A friend of mine recently flew into a mini-rant about how Puerto Rico doesn’t have to pay taxes, and yet they recieve free health care. He says that they get “all of the benefits of being a state with none of the problems.” To me this sounds like BS, since I can’t see a) why if this was true PR would ever want to be a state, and b) why the US would agree to and keep up a deal that apparently on its face has no upside for us. I would really like some ammo to destroy his arguments, and so I turn to the top supplier of factual firearms to intellectual infantrymen (and women) in the war on ignorance, the Straight Dope.
Here’s a somewhat related thread I opened, where people give some interesting info about Puerto Rico.
From “Puerto Rico at a glance”
Add to that the fact that most Puerto Ricans are so poor that they wouldn’t pay federal income tax anyway, and that Puerto Rico assesses its own (high) income tax, and I think it’s obvious that Puerto Rico is far from “cushy.”
Oh, and they don’t get free health care.
Thank you for your information. I didn’t really think that they got free health care, I was simply repeating what my ill-informed friend had said. So you think that becoming a state would be a good move for them?

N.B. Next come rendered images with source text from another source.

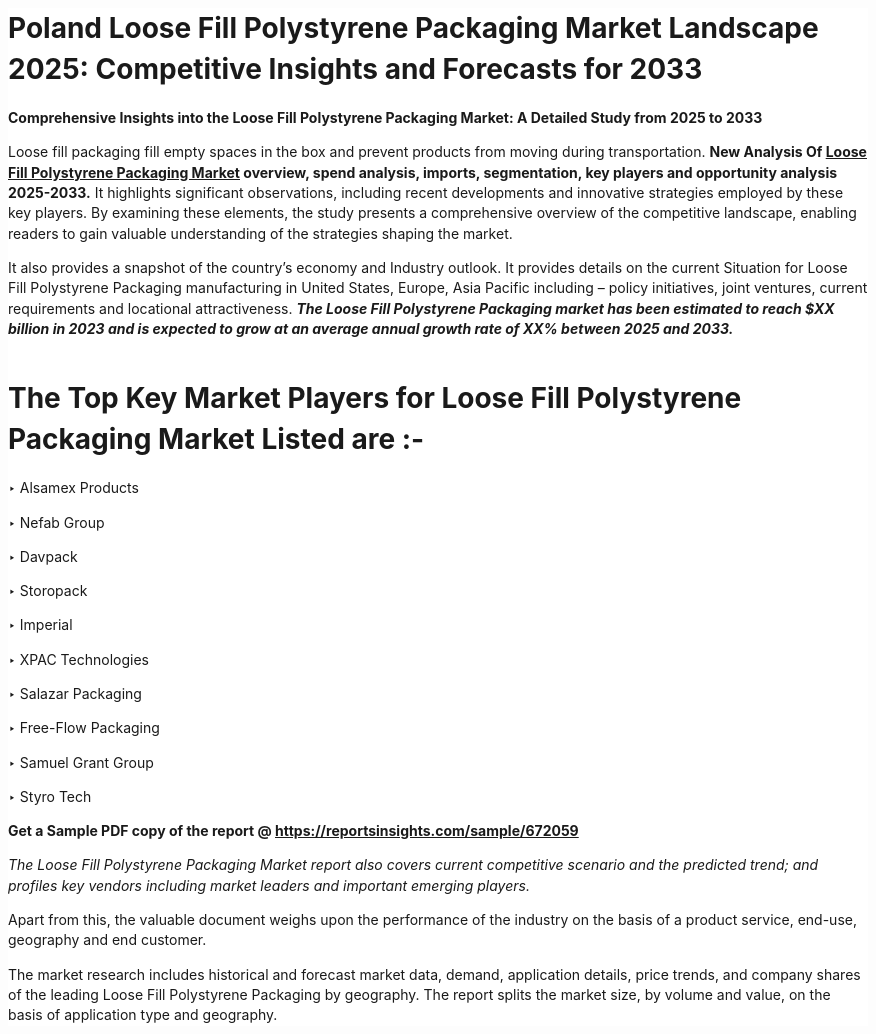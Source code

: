 # Poland Loose Fill Polystyrene Packaging Market Landscape 2025: Competitive Insights and Forecasts for 2033

<strong>Comprehensive Insights into the Loose Fill Polystyrene Packaging Market: A Detailed Study from 2025 to 2033</strong>

Loose fill packaging fill empty spaces in the box and prevent products from moving during transportation. <strong>New Analysis Of <a href=https://www.reportsinsights.com/sample/672059>Loose Fill Polystyrene Packaging Market</a> overview, spend analysis, imports, segmentation, key players and opportunity analysis 2025-2033.</strong> It highlights significant observations, including recent developments and innovative strategies employed by these key players. By examining these elements, the study presents a comprehensive overview of the competitive landscape, enabling readers to gain valuable understanding of the strategies shaping the market.

It also provides a snapshot of the country’s economy and Industry outlook. It provides details on the current Situation for Loose Fill Polystyrene Packaging manufacturing in United States, Europe, Asia Pacific including – policy initiatives, joint ventures, current requirements and locational attractiveness. <strong><em>The Loose Fill Polystyrene Packaging market has been estimated to reach $XX billion in 2023 and is expected to grow at an average annual growth rate of XX% between 2025 and 2033.</em></strong>

# <strong>The Top Key Market Players for Loose Fill Polystyrene Packaging Market Listed are :-</strong> 

‣ Alsamex Products

‣ Nefab Group

‣ Davpack

‣ Storopack

‣ Imperial

‣ XPAC Technologies

‣ Salazar Packaging

‣ Free-Flow Packaging

‣ Samuel Grant Group

‣ Styro Tech

<strong>Get a Sample PDF copy of the report @ <a href=https://reportsinsights.com/sample/672059>https://reportsinsights.com/sample/672059</a></strong>

<em>The Loose Fill Polystyrene Packaging Market report also covers current competitive scenario and the predicted trend; and profiles key vendors including market leaders and important emerging players.</em>

Apart from this, the valuable document weighs upon the performance of the industry on the basis of a product service, end-use, geography and end customer.

The market research includes historical and forecast market data, demand, application details, price trends, and company shares of the leading Loose Fill Polystyrene Packaging by geography. The report splits the market size, by volume and value, on the basis of application type and geography.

BTW: Regarding the “free Health Care” comment – that was probably the result of a serious misreading of the very generous medical services coverage that is provided by the Commonwealth for those of us who don’t have employer-provided health insurance – the second link in Nametag’s post – which is paid for to the tune of $1 Billion plus out of PUERTO RICO taxpayers’ dollars.
[mini rant]
Indeed, contrary to popular mythology, Puerto Rico does NOT get “all the benefits”. It gets many (mostly direct-to-the-person bennies such as Medicare, Food Stamps, VA, College Loans; and a tax break for US corporations with plants in PR that is due to run out by 2005) but hey, we ARE BORN AMERICAN CITIZENS and if the US government (elected by the residents of the 50-states-plus-DC) decides to grant a benefit to its individual or corporate citizens, should we say “oh, no, thank you Uncle Sam, we’d rather be miserable”?
[/mini rant]
As to the benefits of statehood, that’s really GD/IMHO material.
>>I would really like some ammo to destroy his arguments
Ok. Worrying about Puerto Rico at the moment is really not a top priority right now with Canada and Australia clamoring for statehood. We will probably have to accept Canada eventually if for no other reason than to straighten them out, but I hope we don’t let Australia in unless we get New Zealand as a nuclear weapons storage depot as part of the deal.